1.1 Databases and Concurrency

DatabaseとDatabase Management System

PhysicalとLogical data structure

entitiy: 他の文献ではdata itemとかtupleとか呼ばれる最小構成単位

state: a state is an assignment of values to the entities.

integrity constraints: real-world restriction

consistent state: integrity constraintsを満たすstate

state transition: stateが変化すること(つまりcurrent stateとかthe latest stateというのがある)

すべてのentitiyの更新がatomicにできないので，inconsistent stateを作るtransitionは当然ありうる．

つまり一つのトランザクションが複数のstate を作ってtransitionする

# まだtransactionというtermは出てきてなかった．a program generates multiple statesぐらいか

integrity constraintの一種としてserializabilityが(この後)出てくる．

integrity constraintを守るアルゴリズムがconcurrency control.

1.2 The Model

entities: $ E = \{x_1, x_2, ...\}．denotes $ x, y, ...

entitiesはinfinitely many だが at any instant, only a finite number of entities can be relevant.

entitiyはsingle atomic stepで更新される

partitionであったり，physicalにどういう構造をとっていようと，atomicに更新できる最小単位ならentityとする

domain: $ D_x. an enumerable set. each entity $ x \in E has associated with $ D_x.

Cartesian product of domainsを a database stateという．

i.e., a mapping from each entity $ x to a value in $ D_x.

The integrity constraints $ C: subset of cartesian product.

database step: programがdatabaseにcommunicateするときの単位

read: assign the current value of the entity

write: change the current value of the entity

change! insertはどういう扱い？

いわゆるinitial transaction($ T_0)がある？

あると考えると，$ Eの要素数は常に固定となる

だからinifinitely manyなんだけれど，at any instantではfinite number?

transaction: sequence of database steps resulting from the execution of a program.

transactionにcontrol structureはない．straight-line programである．

ちょっとおもしろい

A consequence is that there can be no "hidden restrictions" on inter-transaction behavior.

For example, if correctness requires that steps from two "transactions" are executed in some predifned order, then these two "transactions" are in fact a single transaction.

Definition 1.1

A transaction $ A is a finite sequence of steps $ A = a_1a_2 ... a_n.

...

With each step $ a_j of $ A we associate an action $ ACTION(a_j) \in \{W, R\} and an entity $ ENTITY(a_j) \in E.

...

If $ ACTION(a_j) = W and $ ENTITY(a_j) = x, then the step writes $ x.

WIP.ちょっと引用しきれない

Definition 1.2

#TBW

InterpretationとSemanticsの話( #TBW )

Schedules

schedule:

An interleaved execution of several transactions

Formally, a schedule of the transactions $ A_1, A_2, ..., A_k is a sequence of steps in the shuffle $ A_1 * A_2 * ... A*k of the transactions (recall that the shuffle of two or more sequences consisting of distinct elements is the set of all sequences that have the given sequences as subsequences, and contain no other elements.

Definition 1.3

A schedule, together with its interpretation, is tantamount to a real computation that acts on the database.

The way to formalize this is the following: Suppose that $ s is a schedule, $ I an interpretation, and $ X an initial state, that is, a value for each entity.

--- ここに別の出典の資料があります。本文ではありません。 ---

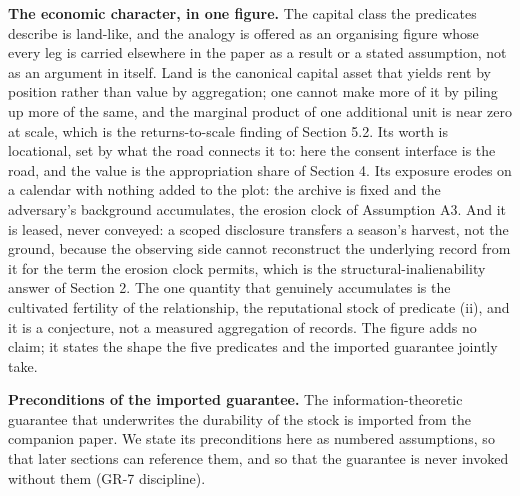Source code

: \documentclass[
  11pt,
]{article}
\begin{document}
\textbf{The economic character, in one figure.} The capital class the
predicates describe is land-like, and the analogy is offered as an
organising figure whose every leg is carried elsewhere in the paper as a
result or a stated assumption, not as an argument in itself. Land is the
canonical capital asset that yields rent by position rather than value
by aggregation; one cannot make more of it by piling up more of the
same, and the marginal product of one additional unit is near zero at
scale, which is the returns-to-scale finding of Section 5.2. Its worth
is locational, set by what the road connects it to: here the consent
interface is the road, and the value is the appropriation share of
Section 4. Its exposure erodes on a calendar with nothing added to the
plot: the archive is fixed and the adversary's background accumulates,
the erosion clock of Assumption A3. And it is leased, never conveyed: a
scoped disclosure transfers a season's harvest, not the ground, because
the observing side cannot reconstruct the underlying record from it for
the term the erosion clock permits, which is the
structural-inalienability answer of Section 2. The one quantity that
genuinely accumulates is the cultivated fertility of the relationship,
the reputational stock of predicate (ii), and it is a conjecture, not a
measured aggregation of records. The figure adds no claim; it states the
shape the five predicates and the imported guarantee jointly take.

\textbf{Preconditions of the imported guarantee.} The
information-theoretic guarantee that underwrites the durability of the
stock is imported from the companion paper. We state its preconditions
here as numbered assumptions, so that later sections can reference them,
and so that the guarantee is never invoked without them (GR-7
discipline).
\end{document}

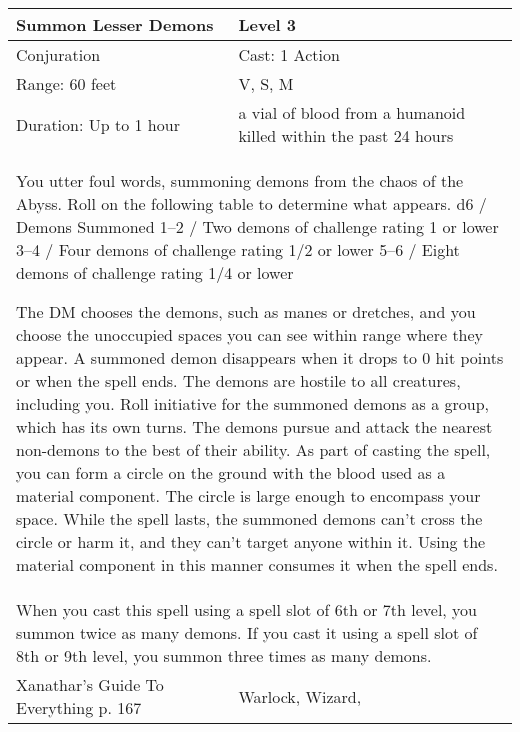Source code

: \documentclass[11pt]{report}
\begin{document}
\begin{table}[H]
	\begin{tabular}{||p{6cm}|p{6cm}||}
		\hline\hline
		\bf{Summon Lesser Demons} & Level 3\\ \hline
		Conjuration & Cast: 1 Action\\ \hline
		Range: 60 feet & V, S, M\\ \hline
		Duration: Up to 1 hour & a vial of blood from a humanoid killed within the past 24 hours\\ \hline
		\multicolumn{2}{||p{12cm}||}{You utter foul words, summoning demons from the chaos of the Abyss. Roll on the following table to determine what appears.
d6 / Demons Summoned
1–2 / Two demons of challenge rating 1 or lower
3–4 / Four demons of challenge rating 1/2 or lower
5–6 / Eight demons of challenge rating 1/4 or lower

The DM chooses the demons, such as manes or dretches, and you choose the unoccupied spaces you can see within range where they appear. A summoned demon disappears when it drops to 0 hit points or when the spell ends.
The demons are hostile to all creatures, including you. Roll initiative for the summoned demons as a group, which has its own turns. The demons pursue and attack the nearest non-demons to the best of their ability.
As part of casting the spell, you can form a circle on the ground with the blood used as a material component. The circle is large enough to encompass your space. While the spell lasts, the summoned demons can’t cross the circle or harm it, and they can’t target anyone within it. Using the material component in this manner consumes it when the spell ends.}\\ \hline
		\multicolumn{2}{||p{12cm}||}{When you cast this spell using a spell slot of 6th or 7th level, you summon twice as many demons. If you cast it using a spell slot of 8th or 9th level, you summon three times as many demons.}\\ \hline
Xanathar's Guide To Everything p. 167 & Warlock, Wizard, \\ \hline\hline
	\end{tabular}
\end{table}
\end{document}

We say that every database step $ a of $ s computes a value $ a_s(I,X).

In particular, if $ a is $ R(x), then $ a_s(I,X) is defined to be equal to $ w_s(I,X), where $ w is the latest $ W(x) step before $ ain the schedule; if no such write step exists, then $ a_s(I,X) is the value of entity $ x in the state $ X.

If $ a is a $ W(x) step, then let $ r^1, ..., r^k be the read steps in the same transation that preceed $ a.

Then, $ a_s(I,X) is defined as $ f_a(r^1_s(I,X), ..., r^k_s(I,X)).

The final state resulting from the execution of $ s, denoted $ s(I,X), is the state that has as value for each entity $ x the value computed by the last $ W(x) step of $ s; if no such step exists, then naturally entity $ x has in $ s(I,X) the same value as in $ X. []

エルブランセマンティクス(Herbrand Semantics)と同じようなことをいっている

Blind write: k=0の$ W(x) step

つまり，関数としてXもIも使わなくなる

過去のr/wに依存して読み書きされるというInterpretationの原則がBWには当てはまらない

correct

Recall that each transaction is correct, that is, if run in isolation it is guaranteed to map consistent database states to consistent database states.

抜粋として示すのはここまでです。